Problem description: Copy the listing that follows, line for line, without a single difference.

The records:

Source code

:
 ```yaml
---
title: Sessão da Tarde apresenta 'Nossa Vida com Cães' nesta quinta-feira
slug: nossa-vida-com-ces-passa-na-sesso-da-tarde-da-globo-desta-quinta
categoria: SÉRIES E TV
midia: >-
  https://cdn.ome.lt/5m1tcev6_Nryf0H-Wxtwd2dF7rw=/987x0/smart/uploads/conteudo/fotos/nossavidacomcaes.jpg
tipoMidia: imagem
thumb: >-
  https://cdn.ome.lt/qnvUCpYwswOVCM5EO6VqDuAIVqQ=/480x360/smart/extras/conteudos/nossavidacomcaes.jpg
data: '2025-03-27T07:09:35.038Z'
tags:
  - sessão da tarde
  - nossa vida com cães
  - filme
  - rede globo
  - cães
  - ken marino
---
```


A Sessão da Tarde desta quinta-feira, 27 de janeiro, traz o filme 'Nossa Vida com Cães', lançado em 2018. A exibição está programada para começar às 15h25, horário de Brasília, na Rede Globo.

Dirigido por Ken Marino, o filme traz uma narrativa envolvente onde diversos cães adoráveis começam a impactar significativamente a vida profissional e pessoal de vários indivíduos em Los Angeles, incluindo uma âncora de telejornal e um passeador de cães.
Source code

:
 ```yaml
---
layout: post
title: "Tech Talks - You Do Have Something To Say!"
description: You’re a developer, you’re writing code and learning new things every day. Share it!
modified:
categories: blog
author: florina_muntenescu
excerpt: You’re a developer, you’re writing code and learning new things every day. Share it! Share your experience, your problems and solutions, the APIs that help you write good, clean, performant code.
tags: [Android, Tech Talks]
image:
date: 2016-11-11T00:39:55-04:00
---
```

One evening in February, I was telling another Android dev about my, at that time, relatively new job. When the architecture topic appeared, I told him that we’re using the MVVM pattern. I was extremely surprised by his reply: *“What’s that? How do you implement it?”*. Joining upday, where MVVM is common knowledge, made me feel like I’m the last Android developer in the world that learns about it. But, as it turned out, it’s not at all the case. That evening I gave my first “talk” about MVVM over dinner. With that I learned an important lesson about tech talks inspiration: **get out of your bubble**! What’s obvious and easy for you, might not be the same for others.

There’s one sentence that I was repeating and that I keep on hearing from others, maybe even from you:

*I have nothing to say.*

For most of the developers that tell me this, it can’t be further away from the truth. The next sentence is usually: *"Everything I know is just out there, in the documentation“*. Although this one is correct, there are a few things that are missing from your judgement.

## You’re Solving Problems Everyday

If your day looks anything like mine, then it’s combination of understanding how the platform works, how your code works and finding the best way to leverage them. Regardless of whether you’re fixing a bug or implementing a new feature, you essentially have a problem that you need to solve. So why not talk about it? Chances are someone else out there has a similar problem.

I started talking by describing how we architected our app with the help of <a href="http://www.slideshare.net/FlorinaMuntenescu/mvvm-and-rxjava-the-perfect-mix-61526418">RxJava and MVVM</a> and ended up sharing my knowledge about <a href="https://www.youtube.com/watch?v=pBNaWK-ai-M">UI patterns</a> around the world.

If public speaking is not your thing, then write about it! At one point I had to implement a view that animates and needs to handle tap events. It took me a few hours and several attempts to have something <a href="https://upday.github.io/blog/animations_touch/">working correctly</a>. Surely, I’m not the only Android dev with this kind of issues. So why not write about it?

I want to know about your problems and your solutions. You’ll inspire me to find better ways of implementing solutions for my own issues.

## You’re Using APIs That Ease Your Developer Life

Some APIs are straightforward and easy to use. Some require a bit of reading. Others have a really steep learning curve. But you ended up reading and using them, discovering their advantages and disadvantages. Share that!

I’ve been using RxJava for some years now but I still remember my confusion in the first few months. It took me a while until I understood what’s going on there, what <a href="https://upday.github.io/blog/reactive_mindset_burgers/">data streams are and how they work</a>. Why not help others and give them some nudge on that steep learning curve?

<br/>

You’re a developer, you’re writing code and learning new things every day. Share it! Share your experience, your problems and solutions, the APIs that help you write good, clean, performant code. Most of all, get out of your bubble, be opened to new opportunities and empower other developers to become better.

Answer to the problem:
Source code

:
 ```yaml
---
title: Sessão da Tarde apresenta 'Nossa Vida com Cães' nesta quinta-feira
slug: nossa-vida-com-ces-passa-na-sesso-da-tarde-da-globo-desta-quinta
categoria: SÉRIES E TV
midia: >-
  https://cdn.ome.lt/5m1tcev6_Nryf0H-Wxtwd2dF7rw=/987x0/smart/uploads/conteudo/fotos/nossavidacomcaes.jpg
tipoMidia: imagem
thumb: >-
  https://cdn.ome.lt/qnvUCpYwswOVCM5EO6VqDuAIVqQ=/480x360/smart/extras/conteudos/nossavidacomcaes.jpg
data: '2025-03-27T07:09:35.038Z'
tags:
  - sessão da tarde
  - nossa vida com cães
  - filme
  - rede globo
  - cães
  - ken marino
---
```


A Sessão da Tarde desta quinta-feira, 27 de janeiro, traz o filme 'Nossa Vida com Cães', lançado em 2018. A exibição está programada para começar às 15h25, horário de Brasília, na Rede Globo.

Dirigido por Ken Marino, o filme traz uma narrativa envolvente onde diversos cães adoráveis começam a impactar significativamente a vida profissional e pessoal de vários indivíduos em Los Angeles, incluindo uma âncora de telejornal e um passeador de cães.
Source code

:
 ```yaml
---
layout: post
title: "Tech Talks - You Do Have Something To Say!"
description: You’re a developer, you’re writing code and learning new things every day. Share it!
modified:
categories: blog
author: florina_muntenescu
excerpt: You’re a developer, you’re writing code and learning new things every day. Share it! Share your experience, your problems and solutions, the APIs that help you write good, clean, performant code.
tags: [Android, Tech Talks]
image:
date: 2016-11-11T00:39:55-04:00
---
```

One evening in February, I was telling another Android dev about my, at that time, relatively new job. When the architecture topic appeared, I told him that we’re using the MVVM pattern. I was extremely surprised by his reply: *“What’s that? How do you implement it?”*. Joining upday, where MVVM is common knowledge, made me feel like I’m the last Android developer in the world that learns about it. But, as it turned out, it’s not at all the case. That evening I gave my first “talk” about MVVM over dinner. With that I learned an important lesson about tech talks inspiration: **get out of your bubble**! What’s obvious and easy for you, might not be the same for others.

There’s one sentence that I was repeating and that I keep on hearing from others, maybe even from you:

*I have nothing to say.*

For most of the developers that tell me this, it can’t be further away from the truth. The next sentence is usually: *"Everything I know is just out there, in the documentation“*. Although this one is correct, there are a few things that are missing from your judgement.

## You’re Solving Problems Everyday

If your day looks anything like mine, then it’s combination of understanding how the platform works, how your code works and finding the best way to leverage them. Regardless of whether you’re fixing a bug or implementing a new feature, you essentially have a problem that you need to solve. So why not talk about it? Chances are someone else out there has a similar problem.

I started talking by describing how we architected our app with the help of <a href="http://www.slideshare.net/FlorinaMuntenescu/mvvm-and-rxjava-the-perfect-mix-61526418">RxJava and MVVM</a> and ended up sharing my knowledge about <a href="https://www.youtube.com/watch?v=pBNaWK-ai-M">UI patterns</a> around the world.

If public speaking is not your thing, then write about it! At one point I had to implement a view that animates and needs to handle tap events. It took me a few hours and several attempts to have something <a href="https://upday.github.io/blog/animations_touch/">working correctly</a>. Surely, I’m not the only Android dev with this kind of issues. So why not write about it?

I want to know about your problems and your solutions. You’ll inspire me to find better ways of implementing solutions for my own issues.

## You’re Using APIs That Ease Your Developer Life

Some APIs are straightforward and easy to use. Some require a bit of reading. Others have a really steep learning curve. But you ended up reading and using them, discovering their advantages and disadvantages. Share that!

I’ve been using RxJava for some years now but I still remember my confusion in the first few months. It took me a while until I understood what’s going on there, what <a href="https://upday.github.io/blog/reactive_mindset_burgers/">data streams are and how they work</a>. Why not help others and give them some nudge on that steep learning curve?

<br/>

You’re a developer, you’re writing code and learning new things every day. Share it! Share your experience, your problems and solutions, the APIs that help you write good, clean, performant code. Most of all, get out of your bubble, be opened to new opportunities and empower other developers to become better.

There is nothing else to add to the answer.